Once again French paratroopers came to Léon Mba’s rescue. Steel-helmeted paras sent in quickly by Charles de Gaulle had saved the Gabonese President’s skin only two months ago, when his 400-man army pulled a predawn coup and replaced him briefly with Op position Leader Jean-Hilaire Aubame (TIME, Feb. 28). In putting down that rising, the French troopers killed 27 Gabonese soldiers, then spirited Aubame off to an island just outside the port capital of Libreville, decided to stay on in the former French colony to keep an eye on things. Back in power, Mba and his advisers felt it best to allow opposition candidates on the ballot in last week’s long-delayed election; it had been Mba’s systematic stifling of the opposition that had triggered the revolt.

This time around, Mba took out autocrat insurance. His bullyboys kidnaped an estimated 1,000 opposition supporters, dumped them hundreds of miles deep in the bush on election day. Even at that, anti-Mba candidates captured 53% of the popular vote.
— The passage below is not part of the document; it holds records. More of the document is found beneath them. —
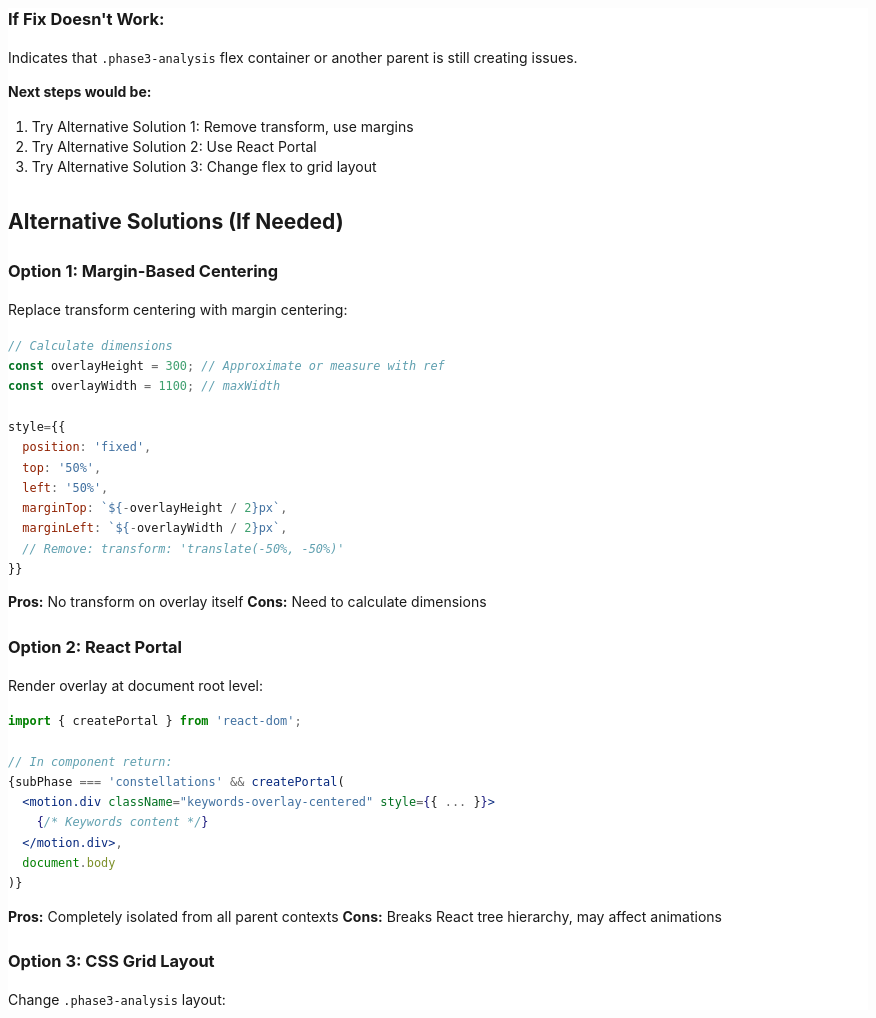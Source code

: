 ### If Fix Doesn't Work:
Indicates that `.phase3-analysis` flex container or another parent is still creating issues.

**Next steps would be:**
1. Try Alternative Solution 1: Remove transform, use margins
2. Try Alternative Solution 2: Use React Portal
3. Try Alternative Solution 3: Change flex to grid layout

## Alternative Solutions (If Needed)

### Option 1: Margin-Based Centering
Replace transform centering with margin centering:

```jsx
// Calculate dimensions
const overlayHeight = 300; // Approximate or measure with ref
const overlayWidth = 1100; // maxWidth

style={{
  position: 'fixed',
  top: '50%',
  left: '50%',
  marginTop: `${-overlayHeight / 2}px`,
  marginLeft: `${-overlayWidth / 2}px`,
  // Remove: transform: 'translate(-50%, -50%)'
}}
```

**Pros:** No transform on overlay itself
**Cons:** Need to calculate dimensions

### Option 2: React Portal
Render overlay at document root level:

```jsx
import { createPortal } from 'react-dom';

// In component return:
{subPhase === 'constellations' && createPortal(
  <motion.div className="keywords-overlay-centered" style={{ ... }}>
    {/* Keywords content */}
  </motion.div>,
  document.body
)}
```

**Pros:** Completely isolated from all parent contexts
**Cons:** Breaks React tree hierarchy, may affect animations

### Option 3: CSS Grid Layout
Change `.phase3-analysis` layout:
But thanks to convenient gerrymander and the 1,500 French settler votes that went almost unanimously to Mba in Libreville, his Bloc Démocratique Gabonais Party won 31 of the National Assembly’s 47 seats. Immediately, a call for a general strike went up, and angry youths began gathering in Libreville’s shady, bungalow-lined streets. But truckloads of paratroopers and Gabonese gendarmes roared out to take station at key points in the city. With that, the opposition threat subsided — for the time being.